Eurozone Integration

 

WEEKLY COMMENT 14-09-2017

By Barry Edwards

Eurozone Integration

 

This week we have had the ‘State of the Union’ speech from Jean-Claude Juncker and a statement from the French finance minister Bruno Le Maire at the gathering of finance ministers in Tallinn, the Estonian capital, that Paris and Berlin would push through an overhaul of the Eurozone.

The Juncker speech was a typical federalist approach with some solid suggestions that were well received but most reactions were that most of it would not happen. It comes as no surprise to anyone that the real power lies firmly in the hands of France and Germany with the main thrust for now coming from President Macron. Angela Merkel has made it known that she is willing to go along with some of the French plans but while the German election is still pending the commitment is to be confirmed after the 24th of September.

The French have stated that they want to see a stand-alone Eurozone budget, parliament, monetary fund and finance minister. They want to discuss these proposals directly after the German elections. Everyone expects Angela Merkel to remain Chancellor and continue with the coalition with the SDP although this may take some time to finalise as usual. While these talks are going on, the French want to discuss their proposals so they can be part of the new coalition manifesto and become confirmed German policy.

The conditions for German compliance are that the French must restructure their economy to meet the conditions for talks to begin which is in the process of being implemented right now. President Macron and his team have presented their plans to the French parliament and it is expected they will be passed in the next few months. Providing everything goes according to plan, the Eurozone will achieve some form of closer union to support the Euro currency to make sure it can survive. The southern countries will have to be encouraged with the offer of support from the monetary fund in the event of financial trouble occurring. This used to be something the Germans would not accept but now both Merkel and Schäuble have said they agree this must become part of EU policy.

The big problem with all this is that the EU itself will then have 19 members rapidly unifying and 8 other members being distanced from this group. In other words a two tone EU with different ambitions which could cause disagreement especially if some of the Eurozone conditions were imposed on the eight. Therefore, it would seem necessary to agree how the two groups would operate within the EU before the unification of the 19 could begin in earnest. At the moment, there is no discussion about how this could happen which must be of great concern for the non-Euro members.

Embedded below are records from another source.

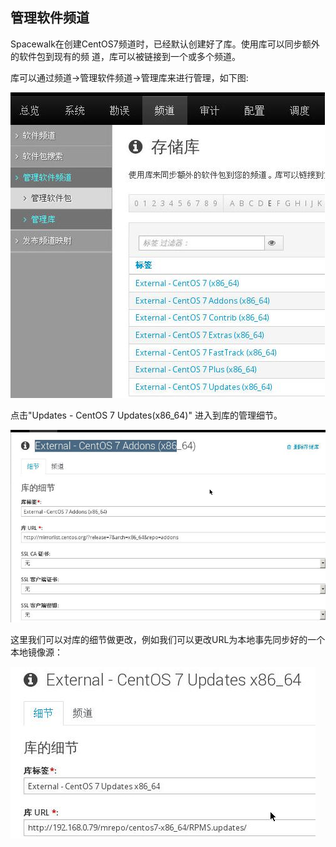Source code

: ## 管理软件频道
Spacewalk在创建CentOS7频道时，已经默认创建好了库。使用库可以同步额外的软件包到现有的频
道，库可以被链接到一个或多个频道。     

库可以通过频道->管理软件频道->管理库来进行管理，如下图:     

![/images/2015_09_10_09_48_25_503x489.jpg](/images/2015_09_10_09_48_25_503x489.jpg)    

点击"Updates - CentOS 7 Updates(x86_64)" 进入到库的管理细节。    

![/images/2015_09_10_10_49_15_813x497.jpg](/images/2015_09_10_10_49_15_813x497.jpg)    

这里我们可以对库的细节做更改，例如我们可以更改URL为本地事先同步好的一个本地镜像源：     

![/images/2015_09_10_11_01_14_488x275.jpg](/images/2015_09_10_11_01_14_488x275.jpg)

The EU usually takes many years to change anything, it is suggested that this new plan will be implemented in the near future taking the Eurozone in a new direction much more quickly. Therefore, the shape of the EU with the two different kinds of member must be discussed and agreed in the same timeframe. It maybe that there are talks going on about this matter but nothing has filtered out into the media to suggest this is happening. These days that usually means nothing serious is being discussed unless the politicians are being very discrete.

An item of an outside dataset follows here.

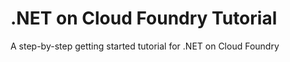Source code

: # .NET on Cloud Foundry Tutorial

A step-by-step getting started tutorial for .NET on Cloud Foundry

Jean-Claude Juncker is trying to make sure the EU progresses as one unified entity but the French and the Germans appear to be taking it in a direction that is at variance with the European commission. It appears that the EU does not see this as relevant to the debate about the future of the union but it must feature somewhere as the more recent members are grouping together and deciding what they want for the EU.

Clearly this point has been part of the reason why some Brexiteers want to leave the EU since they see it as the cause of the breakup of the EU and the UK would be better off outside it. This is the only truly genuine point, in my view, that has been discussed in the whole referendum debate and it has not been mentioned very much since that time.

Brexit and the arrival of Emmanuel Macron in May are not really related but they have caused the EU to analyse itself and come forward with proposals that are planned to be implemented in the next couple of years. All this could happen while the UK negotiations are continuing and the UK is still officially a member of the EU. It is reasonable to assume this may change the ultimate outcome but we can only wait and see how events unfold.